Ne kadar da monoton bir hayatın var değil mi? Haklı(mı)sın! Her gün aynı saatte kalkıp aynı yollardan iş yerine gidiyorsun. Rutin işler, müşteriler, ödemeler derken akşam oluyor yine… Eve geliyorsun sonra tıpkı önceki günlerde yaptığın gibi. Bir akşam halı sahaya gittiğinde bir çağ kapanıp yeni bir çağ açılmış kadar büyük geliyor bu olay sana… Evet yine haklı(mı)sın!
İşyerinde her akşam farklı bir eğlenceye çıkan arkadaşlarının hayatı çok daha güzel mi görünüyor? Ne var ki hayatındaki rutinlerden biraz çıksan? Birazcık heyecan senin de hakkın değil mi? Bu hayatta biraz eğlenmeyeceksek neden bu kadar çalışıyoruz ki sanki!
İnsan karşısına çıkan her olaya her probleme bir cevap verir. Verdiği her cevap insanı bir yola sokar. Ve hayat dediğin bu durdurulamayan akış, cevaplarla bir doğrultuda ilerler.
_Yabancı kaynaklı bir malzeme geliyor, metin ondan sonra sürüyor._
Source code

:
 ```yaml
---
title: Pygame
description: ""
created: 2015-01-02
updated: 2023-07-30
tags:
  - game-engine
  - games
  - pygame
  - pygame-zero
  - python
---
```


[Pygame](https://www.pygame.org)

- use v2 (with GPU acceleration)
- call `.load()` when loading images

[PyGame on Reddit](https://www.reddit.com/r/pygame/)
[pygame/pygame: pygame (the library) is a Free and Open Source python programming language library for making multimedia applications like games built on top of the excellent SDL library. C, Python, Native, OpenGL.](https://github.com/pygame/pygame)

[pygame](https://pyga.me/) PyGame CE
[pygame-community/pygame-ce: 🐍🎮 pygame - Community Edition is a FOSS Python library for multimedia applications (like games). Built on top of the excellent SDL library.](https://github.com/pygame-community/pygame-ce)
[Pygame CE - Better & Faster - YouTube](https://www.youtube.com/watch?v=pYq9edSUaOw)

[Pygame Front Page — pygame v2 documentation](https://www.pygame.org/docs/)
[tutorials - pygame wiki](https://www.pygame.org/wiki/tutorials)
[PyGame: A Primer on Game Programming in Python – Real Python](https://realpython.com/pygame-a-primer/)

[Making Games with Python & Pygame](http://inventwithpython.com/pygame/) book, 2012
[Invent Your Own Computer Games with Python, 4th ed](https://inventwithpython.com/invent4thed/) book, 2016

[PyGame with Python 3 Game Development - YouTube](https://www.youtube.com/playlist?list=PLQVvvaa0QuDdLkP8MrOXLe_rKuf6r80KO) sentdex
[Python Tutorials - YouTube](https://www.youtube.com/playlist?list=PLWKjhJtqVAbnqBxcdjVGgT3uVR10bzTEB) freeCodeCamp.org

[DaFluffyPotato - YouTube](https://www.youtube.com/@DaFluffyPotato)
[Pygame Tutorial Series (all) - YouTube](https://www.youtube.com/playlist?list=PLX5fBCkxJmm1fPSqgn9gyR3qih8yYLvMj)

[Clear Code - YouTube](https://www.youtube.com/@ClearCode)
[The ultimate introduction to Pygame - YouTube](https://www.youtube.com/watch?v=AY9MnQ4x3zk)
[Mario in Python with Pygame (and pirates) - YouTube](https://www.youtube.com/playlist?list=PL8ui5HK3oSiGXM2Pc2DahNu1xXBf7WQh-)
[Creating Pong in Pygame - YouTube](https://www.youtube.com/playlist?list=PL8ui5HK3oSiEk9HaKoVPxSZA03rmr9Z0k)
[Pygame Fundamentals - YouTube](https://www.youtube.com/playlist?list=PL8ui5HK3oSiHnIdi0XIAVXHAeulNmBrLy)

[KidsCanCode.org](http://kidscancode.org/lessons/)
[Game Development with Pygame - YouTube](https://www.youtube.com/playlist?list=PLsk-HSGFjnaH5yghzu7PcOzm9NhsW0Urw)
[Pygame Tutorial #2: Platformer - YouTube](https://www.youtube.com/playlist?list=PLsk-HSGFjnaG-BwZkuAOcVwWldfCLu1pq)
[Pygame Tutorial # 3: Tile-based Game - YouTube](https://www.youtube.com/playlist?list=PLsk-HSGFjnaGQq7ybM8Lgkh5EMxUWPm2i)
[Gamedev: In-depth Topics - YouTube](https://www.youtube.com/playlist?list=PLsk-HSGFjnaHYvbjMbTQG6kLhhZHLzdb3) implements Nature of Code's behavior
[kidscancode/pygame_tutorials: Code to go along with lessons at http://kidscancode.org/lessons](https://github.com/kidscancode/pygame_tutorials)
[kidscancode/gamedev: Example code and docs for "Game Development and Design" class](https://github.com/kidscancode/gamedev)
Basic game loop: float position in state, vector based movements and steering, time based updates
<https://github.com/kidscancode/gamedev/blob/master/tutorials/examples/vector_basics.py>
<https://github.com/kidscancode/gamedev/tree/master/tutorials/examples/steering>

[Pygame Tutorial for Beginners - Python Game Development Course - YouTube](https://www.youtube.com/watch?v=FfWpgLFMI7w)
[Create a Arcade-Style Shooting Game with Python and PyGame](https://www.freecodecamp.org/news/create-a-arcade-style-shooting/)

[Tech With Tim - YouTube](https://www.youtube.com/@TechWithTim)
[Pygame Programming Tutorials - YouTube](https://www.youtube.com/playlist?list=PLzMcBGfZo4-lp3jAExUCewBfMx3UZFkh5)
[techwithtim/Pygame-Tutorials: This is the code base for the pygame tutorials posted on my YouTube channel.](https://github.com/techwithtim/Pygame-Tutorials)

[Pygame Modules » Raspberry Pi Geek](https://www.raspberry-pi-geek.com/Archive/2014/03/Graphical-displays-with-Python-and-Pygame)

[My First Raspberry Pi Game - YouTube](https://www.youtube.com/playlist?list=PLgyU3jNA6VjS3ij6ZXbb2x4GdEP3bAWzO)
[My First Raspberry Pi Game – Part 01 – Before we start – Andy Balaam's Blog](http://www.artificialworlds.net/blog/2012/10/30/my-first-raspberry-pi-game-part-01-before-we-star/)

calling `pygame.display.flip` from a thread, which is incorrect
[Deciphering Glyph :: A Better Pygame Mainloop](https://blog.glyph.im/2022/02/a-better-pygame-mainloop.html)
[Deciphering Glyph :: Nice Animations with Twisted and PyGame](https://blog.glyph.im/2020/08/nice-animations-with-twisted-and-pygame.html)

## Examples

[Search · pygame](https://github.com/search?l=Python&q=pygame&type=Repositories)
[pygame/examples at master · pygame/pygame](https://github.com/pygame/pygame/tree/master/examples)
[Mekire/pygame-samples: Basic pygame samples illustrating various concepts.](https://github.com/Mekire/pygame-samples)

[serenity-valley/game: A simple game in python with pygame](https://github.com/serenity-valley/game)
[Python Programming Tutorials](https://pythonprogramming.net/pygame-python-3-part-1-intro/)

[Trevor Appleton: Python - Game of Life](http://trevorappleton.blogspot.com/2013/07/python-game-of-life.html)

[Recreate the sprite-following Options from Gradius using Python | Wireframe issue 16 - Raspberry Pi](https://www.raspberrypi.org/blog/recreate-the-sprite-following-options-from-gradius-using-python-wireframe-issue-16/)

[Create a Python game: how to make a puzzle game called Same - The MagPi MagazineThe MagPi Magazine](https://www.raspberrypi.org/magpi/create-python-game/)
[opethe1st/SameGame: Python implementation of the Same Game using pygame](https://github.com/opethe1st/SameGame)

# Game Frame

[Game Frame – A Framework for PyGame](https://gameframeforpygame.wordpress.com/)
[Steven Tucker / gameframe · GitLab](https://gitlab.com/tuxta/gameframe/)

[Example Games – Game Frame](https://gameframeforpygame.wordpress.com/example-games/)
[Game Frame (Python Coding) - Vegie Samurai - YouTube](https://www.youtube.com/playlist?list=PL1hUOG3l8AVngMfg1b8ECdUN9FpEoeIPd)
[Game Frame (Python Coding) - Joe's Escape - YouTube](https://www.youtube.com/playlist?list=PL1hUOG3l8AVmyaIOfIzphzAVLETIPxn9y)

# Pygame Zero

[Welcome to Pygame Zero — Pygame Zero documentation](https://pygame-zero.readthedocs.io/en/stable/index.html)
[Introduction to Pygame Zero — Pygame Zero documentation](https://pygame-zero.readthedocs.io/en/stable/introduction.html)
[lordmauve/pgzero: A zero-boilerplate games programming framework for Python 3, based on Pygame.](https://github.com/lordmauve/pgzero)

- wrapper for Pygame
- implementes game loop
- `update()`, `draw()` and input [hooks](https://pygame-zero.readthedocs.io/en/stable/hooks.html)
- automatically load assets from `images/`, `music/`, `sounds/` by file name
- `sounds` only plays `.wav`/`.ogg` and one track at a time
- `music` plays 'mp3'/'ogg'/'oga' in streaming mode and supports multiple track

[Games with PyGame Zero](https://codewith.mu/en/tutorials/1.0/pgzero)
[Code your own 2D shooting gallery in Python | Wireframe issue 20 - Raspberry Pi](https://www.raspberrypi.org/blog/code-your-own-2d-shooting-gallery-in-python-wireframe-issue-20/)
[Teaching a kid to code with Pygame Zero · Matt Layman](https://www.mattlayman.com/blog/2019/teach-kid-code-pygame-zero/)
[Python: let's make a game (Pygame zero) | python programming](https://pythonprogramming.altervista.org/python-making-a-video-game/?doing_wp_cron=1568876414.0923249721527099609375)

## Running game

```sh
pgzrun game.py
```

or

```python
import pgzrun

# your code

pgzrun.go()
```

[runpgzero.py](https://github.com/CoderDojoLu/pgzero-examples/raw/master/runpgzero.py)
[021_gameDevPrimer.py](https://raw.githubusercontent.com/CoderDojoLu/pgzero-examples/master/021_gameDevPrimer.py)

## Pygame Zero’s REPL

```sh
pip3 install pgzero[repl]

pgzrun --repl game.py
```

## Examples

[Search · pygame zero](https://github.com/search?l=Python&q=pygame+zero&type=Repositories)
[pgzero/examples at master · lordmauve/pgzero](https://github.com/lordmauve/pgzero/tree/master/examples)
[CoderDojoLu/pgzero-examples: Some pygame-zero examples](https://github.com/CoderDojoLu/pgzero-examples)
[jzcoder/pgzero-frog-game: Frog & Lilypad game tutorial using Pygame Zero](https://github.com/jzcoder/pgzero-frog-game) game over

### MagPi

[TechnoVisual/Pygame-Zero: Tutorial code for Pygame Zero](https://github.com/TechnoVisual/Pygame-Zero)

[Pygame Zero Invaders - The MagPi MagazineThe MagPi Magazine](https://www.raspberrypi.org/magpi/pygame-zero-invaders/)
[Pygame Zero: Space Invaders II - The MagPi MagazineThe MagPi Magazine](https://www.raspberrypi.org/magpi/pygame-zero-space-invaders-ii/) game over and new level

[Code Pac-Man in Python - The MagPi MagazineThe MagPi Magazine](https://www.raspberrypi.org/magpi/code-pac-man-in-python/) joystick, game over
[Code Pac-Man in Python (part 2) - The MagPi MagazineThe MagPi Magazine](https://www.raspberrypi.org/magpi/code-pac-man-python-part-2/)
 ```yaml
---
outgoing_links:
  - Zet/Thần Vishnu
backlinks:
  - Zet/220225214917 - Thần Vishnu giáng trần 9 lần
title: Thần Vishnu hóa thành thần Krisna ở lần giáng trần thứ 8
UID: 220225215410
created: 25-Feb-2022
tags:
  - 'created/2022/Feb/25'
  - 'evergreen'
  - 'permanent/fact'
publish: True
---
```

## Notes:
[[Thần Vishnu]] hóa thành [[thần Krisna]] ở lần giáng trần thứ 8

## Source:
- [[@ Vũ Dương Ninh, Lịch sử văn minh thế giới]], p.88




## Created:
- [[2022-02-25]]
Akışı durdurmak gibi bir yetkisi olmayan insanın aslında daha değerli bir yetkisi var: “Hayatın nereye akacağını belirleyebilmek!”
Peki insan nasıl hayatına yön verir?
Doğru cevaplar doğru yollara yönlendirir.
Peki doğru yol her zaman yeni dökülmüş bir asfalt kadar konforlu mudur? Her nehir, kayaları olmayan tane tane kumdan yataklardan mı akar? Seni yavaşlatan yol aslında gitmen gereken ve hedefine götüren bir yol olamaz mı? Sadece engelsiz ve sorunsuz yolların seni mutlu ve başarılı kılacağını nereden biliyorsun?
Güzel yollar güzel yerlere mi giderler?
Ödeme günü gelen çekinin yazılması da gidilecek bir yoldur kredi çekip o an rahat rahat ödemeni yapmak da...
Ödevlerini cevap anahtarına bakarak yapmak da bir yoldur yanlış yapmaktan korkmadan çaba göstermek de…
Acıktığında fast food sipariş etmek de bir seçenektir, doğal malzemelerle ona yemek hazırlamak da…
Fakat her yol aynı yere çıkmaz; hangisinde ne kadar sarsılarak gittiğin ne kadar hız yapabildiğin varacağın yeri değiştirmez… Varacağın yeri belirleyen tek şey hangi sapaktan döneceğin olacak. Yani olaylara, sorunlarına verdiğin cevaplar ve tepkiler seni yolda tutacak ya da yoldan çıkaracak. Ya daha büyük bir sorunla karşılaşacaksın ya da problemlerini küçülterek daha sorunsuz olduğu için “monoton” dediğin hayatına devam edeceksin…
Hayat her gün heyecanlanmadan yaptığın monoton işlerde de sorularını sormaya devam ediyor. Sen aynı cevabı verdiğinde aynı yolu yine yolunu seçmiş oluyorsun. Ve bu seni heyecanlandırmıyor. Sırf daha parlak ışıkları var veya “herkes nasılsa buradan gidiyor” diye yolunu değiştirdiğinde aslında karşılaşacağın her şeyi değiştirmiş olacaksın. Kırmızı ışıkta geçmek bence de çok heyecan verici ama “game over” olma ihtimaline heyecanlandığının farkında mısın? Ödemelerini “düşük faizli” krediyle yapabilirsin ama gireceğin bu yolun türlü türlü sorunlara yol açacağını göremiyor musun? Acıktıysan 5dakikada devasa bir burger yiyebilirsin ama aylar sonra obeziteyle uğraşman gerekeceğini göremiyor musun?
Heyecanla ve anlık çözümlerle saptığımız yolların varış noktası hakkında o an çok az öngörüye sahip oluruz. Bu sebeple o yolu devamlı tetikte ve gergin geçiririz. Bu sebeple yol boyunca karşılaştığımız şeylere de genellikle yanlış tepkiler veririz. Girilen yanlış bir yol yanlışlarla büyüyerek böyle böyle devam eder. Bu sebeple de heyecanı, aksiyonu hiç bitmez.
Doğru yoldan gidenler ise yolun varacağı yeri bildiğinden ve aynı yolu defalarca gittiğinden yoldaki karşılaştıkları onu şaşırtmaz, heyecanlandırmaz. Her günkü yolunda çalışma varsa ve geçici olarak başka bir yoldan ilerlemen gerekse bile varacağın yer değişmez…
Monoton dediğimiz yol bu kadar sakin ve güvenliyken sen yaşadığın her sorunda, vereceğin her cevapta hayatına “yeni bir heyecan” katmaya devam mı edeceksin?